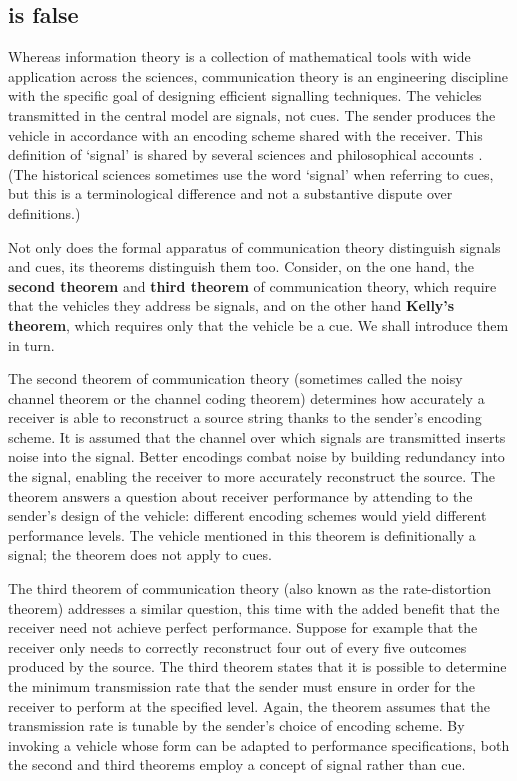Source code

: \documentclass[12pt]{article}
\begin{document}
\subsection{\act{} is false}\label{subsec:actFalse}

Whereas information theory is a collection of mathematical tools with wide application across the sciences, communication theory is an engineering discipline with the specific goal of designing efficient signalling techniques.
The vehicles transmitted in the central model are signals, not cues.
The sender produces the vehicle in accordance with an encoding scheme shared with the receiver.
This definition of `signal' is shared by several sciences \citep{shannon1948mathematicalc,maynardsmith2003animal} and philosophical accounts \citep[$\S$6]{millikan2004varieties} \citep{bergstrom2011transmission}.
(The historical sciences sometimes use the word `signal' when referring to cues, but this is a terminological difference and not a substantive dispute over definitions.)

Not only does the formal apparatus of communication theory distinguish signals and cues, its theorems distinguish them too.
Consider, on the one hand, the \textbf{second theorem} and \textbf{third theorem} of communication theory, which require that the vehicles they address be signals, and on the other hand \textbf{Kelly's theorem}, which requires only that the vehicle be a cue.
We shall introduce them in turn.

The second theorem of communication theory (sometimes called the noisy channel theorem or the channel coding theorem) determines how accurately a receiver is able to reconstruct a source string thanks to the sender's encoding scheme.
It is assumed that the channel over which signals are transmitted inserts noise into the signal.
Better encodings combat noise by building redundancy into the signal, enabling the receiver to more accurately reconstruct the source.
The theorem answers a question about receiver performance by attending to the sender's design of the vehicle: different encoding schemes would yield different performance levels.
The vehicle mentioned in this theorem is definitionally a signal; the theorem does not apply to cues.

The third theorem of communication theory (also known as the rate-distortion theorem) addresses a similar question, this time with the added benefit that the receiver need not achieve perfect performance.
Suppose for example that the receiver only needs to correctly reconstruct four out of every five outcomes produced by the source.
The third theorem states that it is possible to determine the minimum transmission rate that the sender must ensure in order for the receiver to perform at the specified level.
Again, the theorem assumes that the transmission rate is tunable by the sender's choice of encoding scheme.
By invoking a vehicle whose form can be adapted to performance specifications, both the second and third theorems employ a concept of signal rather than cue.
\end{document}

■ Problem to solve
Set apart and copy each line of the records that holds the word "accurately".

■ Solution to this exercise
The second theorem of communication theory (sometimes called the noisy channel theorem or the channel coding theorem) determines how accurately a receiver is able to reconstruct a source string thanks to the sender's encoding scheme.
Better encodings combat noise by building redundancy into the signal, enabling the receiver to more accurately reconstruct the source.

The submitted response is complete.